While online share trading platform Selfwealth (ASX: SWF) may be best known as a website where investors can buy and sell shares, it makes no secret of the gains it makes on interest from cash held in customer accounts as a handy means of revenue.
Brokerage on trades has generally been Selfwealth’s most reliable source of revenue but as the Reserve Bank of Australia has raised interest rates for six consecutive months (250 basis points) to a cash rate of 2.6%, Selfwealth is cashing in with bonus revenue. Earning interest on cash held in customer accounts as net interest margin (NIM), rising interest rates are great for asset managers like SelfWealth which don’t pass the income on to their customers.
This was evidenced by $7.15 million in operating revenue for the September quarter, a 24% increase on the July quarter and 30% increase on the previous corresponding quarter when the RBA cash rate was near zero.
As of 30 September 2022, Selfwealth customers held $638 million in their cash accounts on the platform, which is capitalised on by generating interest revenue for Selfwealth. That figure was down from the $738 million at the end of July as customers withdrew funds to collect the interest themselves, or used the cash to purchase shares on the platform which holds $7.7 billion in assets for its customers.

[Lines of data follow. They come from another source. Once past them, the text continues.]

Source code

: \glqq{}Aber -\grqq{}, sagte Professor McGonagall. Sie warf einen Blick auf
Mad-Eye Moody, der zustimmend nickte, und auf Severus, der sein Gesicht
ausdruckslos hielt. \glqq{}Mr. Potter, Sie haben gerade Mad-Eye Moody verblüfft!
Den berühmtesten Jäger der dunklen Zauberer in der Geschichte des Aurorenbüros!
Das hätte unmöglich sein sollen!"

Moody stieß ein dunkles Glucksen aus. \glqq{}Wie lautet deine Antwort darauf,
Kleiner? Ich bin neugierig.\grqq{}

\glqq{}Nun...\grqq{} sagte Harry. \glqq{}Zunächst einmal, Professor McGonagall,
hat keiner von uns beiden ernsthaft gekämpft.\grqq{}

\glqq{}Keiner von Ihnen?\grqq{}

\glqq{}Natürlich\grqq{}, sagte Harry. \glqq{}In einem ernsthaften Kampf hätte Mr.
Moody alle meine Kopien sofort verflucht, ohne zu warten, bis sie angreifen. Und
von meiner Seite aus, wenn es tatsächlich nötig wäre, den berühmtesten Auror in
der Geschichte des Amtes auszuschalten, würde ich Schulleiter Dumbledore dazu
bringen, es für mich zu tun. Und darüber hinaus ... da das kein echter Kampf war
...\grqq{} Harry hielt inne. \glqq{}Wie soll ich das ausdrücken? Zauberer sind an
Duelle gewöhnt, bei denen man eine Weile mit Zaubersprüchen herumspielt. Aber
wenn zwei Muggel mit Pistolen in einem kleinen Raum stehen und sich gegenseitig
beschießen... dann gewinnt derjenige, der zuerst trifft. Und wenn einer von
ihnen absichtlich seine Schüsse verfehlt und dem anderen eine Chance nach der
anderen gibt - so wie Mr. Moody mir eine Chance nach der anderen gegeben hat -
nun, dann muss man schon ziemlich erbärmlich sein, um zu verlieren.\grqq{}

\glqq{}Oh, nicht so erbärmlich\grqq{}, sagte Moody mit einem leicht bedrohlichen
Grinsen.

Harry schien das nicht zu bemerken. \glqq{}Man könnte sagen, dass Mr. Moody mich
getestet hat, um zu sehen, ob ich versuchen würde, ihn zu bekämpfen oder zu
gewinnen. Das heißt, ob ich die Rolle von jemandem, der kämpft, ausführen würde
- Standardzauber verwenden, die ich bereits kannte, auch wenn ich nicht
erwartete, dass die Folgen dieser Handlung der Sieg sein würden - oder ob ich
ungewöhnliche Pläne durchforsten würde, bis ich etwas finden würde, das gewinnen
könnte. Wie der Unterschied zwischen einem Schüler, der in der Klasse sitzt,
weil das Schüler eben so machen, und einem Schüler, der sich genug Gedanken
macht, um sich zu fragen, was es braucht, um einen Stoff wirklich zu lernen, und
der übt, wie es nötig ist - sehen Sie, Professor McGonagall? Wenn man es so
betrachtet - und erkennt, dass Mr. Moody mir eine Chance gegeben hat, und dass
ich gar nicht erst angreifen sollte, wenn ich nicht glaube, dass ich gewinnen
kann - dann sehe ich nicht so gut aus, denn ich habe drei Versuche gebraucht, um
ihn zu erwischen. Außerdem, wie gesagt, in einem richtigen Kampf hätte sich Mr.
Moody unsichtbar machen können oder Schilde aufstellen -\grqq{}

“In the first quarter of FY23, we benefited from the rising interest rate environment, with record quarterly revenues of $7.15m. However, we remain focused on the long-term sustainability of our business model with less reliance on interest revenue,” said Selfwealth CEO, Cath Whitaker.
“To that end, we are improving our user experience (web and mobile) to continue winning share of our target market. In parallel, we are also investing in the development and launch of new asset classes that our customers value.”
As big winners at the start of the pandemic when retail investors took advantage of the global economic crash in 2020, Selfwealth has since battled in the online share trading space as rivals have entered the lucrative Aussie market. Opting not to compete with the likes of Stake and Superhero on low-cost brokerage, Selfwealth has pivoted to be a wealth management platform for retail investors, (aka mum and dad investors).
This will soon include options to trade Exchange Traded Bonds (ETBs) and cryptocurrency – asset classes that Selfwealth is investing in promoting.
The pivot comes following a difficult FY22 where revenue increased 10% to $20.2 million but the Company fell victim to reduced trading liquidity as the global economy recovered and investors happily took profits from the pandemic crash of 2020, resulting in a net loss of $6.2 million.
Since reporting that loss, Selfwealth has made concerted efforts to stem their expenses, which resulted in cash outflows of $845k in the September quarter, a major improvement on the $1.8m outflow in the July quarter.
With ETB and crypto products expected to be offered on the Selfwealth platform in the coming months, the Company has flagged an increase in advertising across metro Sydney, Melbourne and Brisbane in their bid to become the investment platform of choice for retail investors.